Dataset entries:
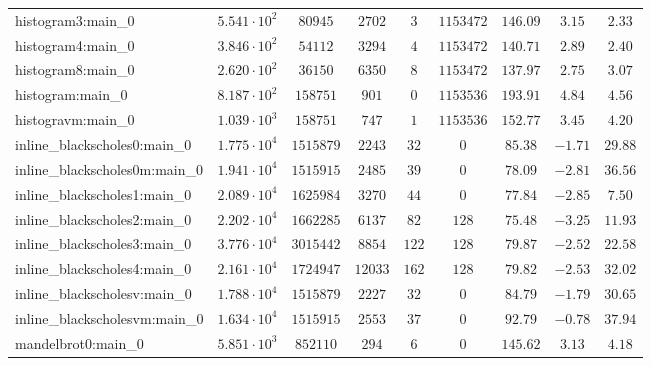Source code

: \begin{tabular}{|l|c|c|c|c|c|c|c|c|}
histogram3:main\_0             & $ 5.541 \cdot 10^{2} $ & $ 80945    $ & $ 2702   $ & $ 3    $ & $ 1153472  $ & $ 146.09      $ & $ 3.15    $ & $ 2.33    $ \\
histogram4:main\_0             & $ 3.846 \cdot 10^{2} $ & $ 54112    $ & $ 3294   $ & $ 4    $ & $ 1153472  $ & $ 140.71      $ & $ 2.89    $ & $ 2.40    $ \\
histogram8:main\_0             & $ 2.620 \cdot 10^{2} $ & $ 36150    $ & $ 6350   $ & $ 8    $ & $ 1153472  $ & $ 137.97      $ & $ 2.75    $ & $ 3.07    $ \\
histogram:main\_0              & $ 8.187 \cdot 10^{2} $ & $ 158751   $ & $ 901    $ & $ 0    $ & $ 1153536  $ & $ 193.91      $ & $ 4.84    $ & $ 4.56    $ \\
histogravm:main\_0             & $ 1.039 \cdot 10^{3} $ & $ 158751   $ & $ 747    $ & $ 1    $ & $ 1153536  $ & $ 152.77      $ & $ 3.45    $ & $ 4.20    $ \\
inline\_blackscholes0:main\_0  & $ 1.775 \cdot 10^{4} $ & $ 1515879  $ & $ 2243   $ & $ 32   $ & $ 0        $ & $ 85.38       $ & $ -1.71   $ & $ 29.88   $ \\
inline\_blackscholes0m:main\_0 & $ 1.941 \cdot 10^{4} $ & $ 1515915  $ & $ 2485   $ & $ 39   $ & $ 0        $ & $ 78.09       $ & $ -2.81   $ & $ 36.56   $ \\
inline\_blackscholes1:main\_0  & $ 2.089 \cdot 10^{4} $ & $ 1625984  $ & $ 3270   $ & $ 44   $ & $ 0        $ & $ 77.84       $ & $ -2.85   $ & $ 7.50    $ \\
inline\_blackscholes2:main\_0  & $ 2.202 \cdot 10^{4} $ & $ 1662285  $ & $ 6137   $ & $ 82   $ & $ 128      $ & $ 75.48       $ & $ -3.25   $ & $ 11.93   $ \\
inline\_blackscholes3:main\_0  & $ 3.776 \cdot 10^{4} $ & $ 3015442  $ & $ 8854   $ & $ 122  $ & $ 128      $ & $ 79.87       $ & $ -2.52   $ & $ 22.58   $ \\
inline\_blackscholes4:main\_0  & $ 2.161 \cdot 10^{4} $ & $ 1724947  $ & $ 12033  $ & $ 162  $ & $ 128      $ & $ 79.82       $ & $ -2.53   $ & $ 32.02   $ \\
inline\_blackscholesv:main\_0  & $ 1.788 \cdot 10^{4} $ & $ 1515879  $ & $ 2227   $ & $ 32   $ & $ 0        $ & $ 84.79       $ & $ -1.79   $ & $ 30.65   $ \\
inline\_blackscholesvm:main\_0 & $ 1.634 \cdot 10^{4} $ & $ 1515915  $ & $ 2553   $ & $ 37   $ & $ 0        $ & $ 92.79       $ & $ -0.78   $ & $ 37.94   $ \\
mandelbrot0:main\_0            & $ 5.851 \cdot 10^{3} $ & $ 852110   $ & $ 294    $ & $ 6    $ & $ 0        $ & $ 145.62      $ & $ 3.13    $ & $ 4.18    $ \\

\end{tabular}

> What to do: What lines in the data above contain the word "tabular"? Show them all.

> Written reply:
: \begin{tabular}{|l|c|c|c|c|c|c|c|c|}
\end{tabular}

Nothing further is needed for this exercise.